To say it's the same as using array indices is just not true.
> You can't do possibly-erroneous pointer math on a C# object reference.
Bevy entity IDs are opaque and you have to try really hard to do arithmetic on them. You can technically do math on instance IDs in Unity too; you might say "well, nobody does that", which is my point exactly.
> You don't need to deal with the game life cycle AND the memory life cycle with a GC.
I don't know what this means. The memory for a `GameObject` is freed once you call `Destroy`, which is also how you despawn an object. That's managing the memory lifecycle.
> In Unity they free the native memory when a game object calls Destroy() but the C# data is handled by the GC. Same with any plain C# objects.

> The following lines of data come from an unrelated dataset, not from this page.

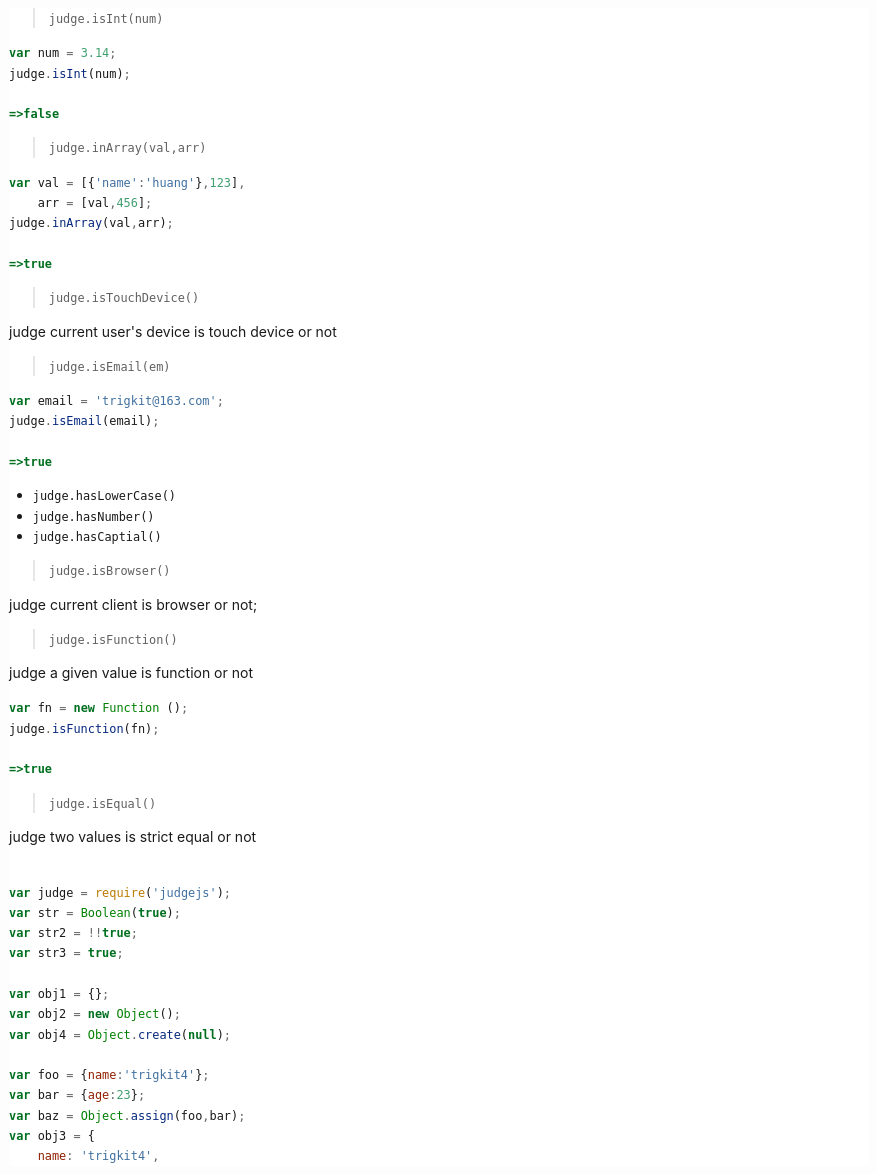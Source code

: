 >`judge.isInt(num)`

```js
var num = 3.14;
judge.isInt(num);

=>false
```

>`judge.inArray(val,arr)`

```js
var val = [{'name':'huang'},123],
    arr = [val,456];
judge.inArray(val,arr);

=>true
```

>`judge.isTouchDevice()`

judge current user's device is touch device or not

>`judge.isEmail(em)`

```js
var email = 'trigkit@163.com';
judge.isEmail(email);

=>true
```

- `judge.hasLowerCase()`
- `judge.hasNumber()`
- `judge.hasCaptial()`


>`judge.isBrowser()`

judge current client is browser or not;


>`judge.isFunction()`

judge a given value is function or not


```js
var fn = new Function ();
judge.isFunction(fn);

=>true
```

>`judge.isEqual()`

judge two values is strict equal or not 

```js

var judge = require('judgejs');
var str = Boolean(true);
var str2 = !!true;
var str3 = true;

var obj1 = {};
var obj2 = new Object();
var obj4 = Object.create(null);

var foo = {name:'trigkit4'};
var bar = {age:23};
var baz = Object.assign(foo,bar);
var obj3 = {
    name: 'trigkit4',
```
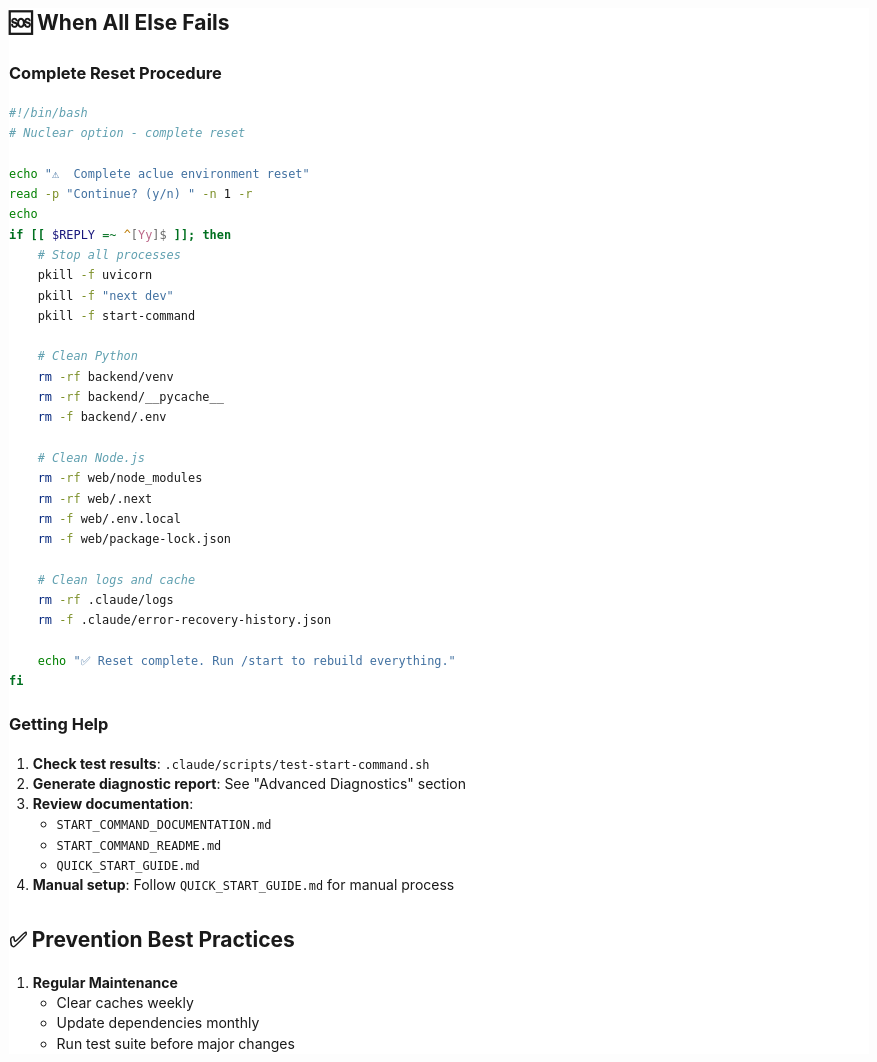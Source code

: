 ## 🆘 When All Else Fails

### Complete Reset Procedure
```bash
#!/bin/bash
# Nuclear option - complete reset

echo "⚠️  Complete aclue environment reset"
read -p "Continue? (y/n) " -n 1 -r
echo
if [[ $REPLY =~ ^[Yy]$ ]]; then
    # Stop all processes
    pkill -f uvicorn
    pkill -f "next dev"
    pkill -f start-command

    # Clean Python
    rm -rf backend/venv
    rm -rf backend/__pycache__
    rm -f backend/.env

    # Clean Node.js
    rm -rf web/node_modules
    rm -rf web/.next
    rm -f web/.env.local
    rm -f web/package-lock.json

    # Clean logs and cache
    rm -rf .claude/logs
    rm -f .claude/error-recovery-history.json

    echo "✅ Reset complete. Run /start to rebuild everything."
fi
```

### Getting Help
1. **Check test results**: `.claude/scripts/test-start-command.sh`
2. **Generate diagnostic report**: See "Advanced Diagnostics" section
3. **Review documentation**:
   - `START_COMMAND_DOCUMENTATION.md`
   - `START_COMMAND_README.md`
   - `QUICK_START_GUIDE.md`
4. **Manual setup**: Follow `QUICK_START_GUIDE.md` for manual process

## ✅ Prevention Best Practices

1. **Regular Maintenance**
   - Clear caches weekly
   - Update dependencies monthly
   - Run test suite before major changes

Is there a use for storing data on a dead `GameObject`? I've never had any reason to do so. In any case, if you really wanted to do that in Bevy you could always use an `EntityHashMap`.
More than the trying to find another object kind of math, I was mostly thinking about address aliasing ie cleared handles pointing to re-used space and now live but different objects. You could just say "don't screw up your handle/alloc code" but it's just something you don't have to worry about when you don't roll your own.
The live C# but dead Unity object trick is mostly only useful for dangling handles and IDs and such. It's more that memory won't be ripped out from under you for none Unity data and the usual GC rules apply.
And again the difference between using the GC and rolling your own implementation is pretty big. In your hash map example you still have to solve the issue of how long you keep entries in that map. The GC answers that question.
While we don't need, we can, that is the beauty of languages like C#, that offer the productivity of automatic memory management, and the tools to go low level if desired/needed.
At least in terms of doing math on indices, I have to imagine you could just wrap the type to make indices opaque. The other concerns seem valid though.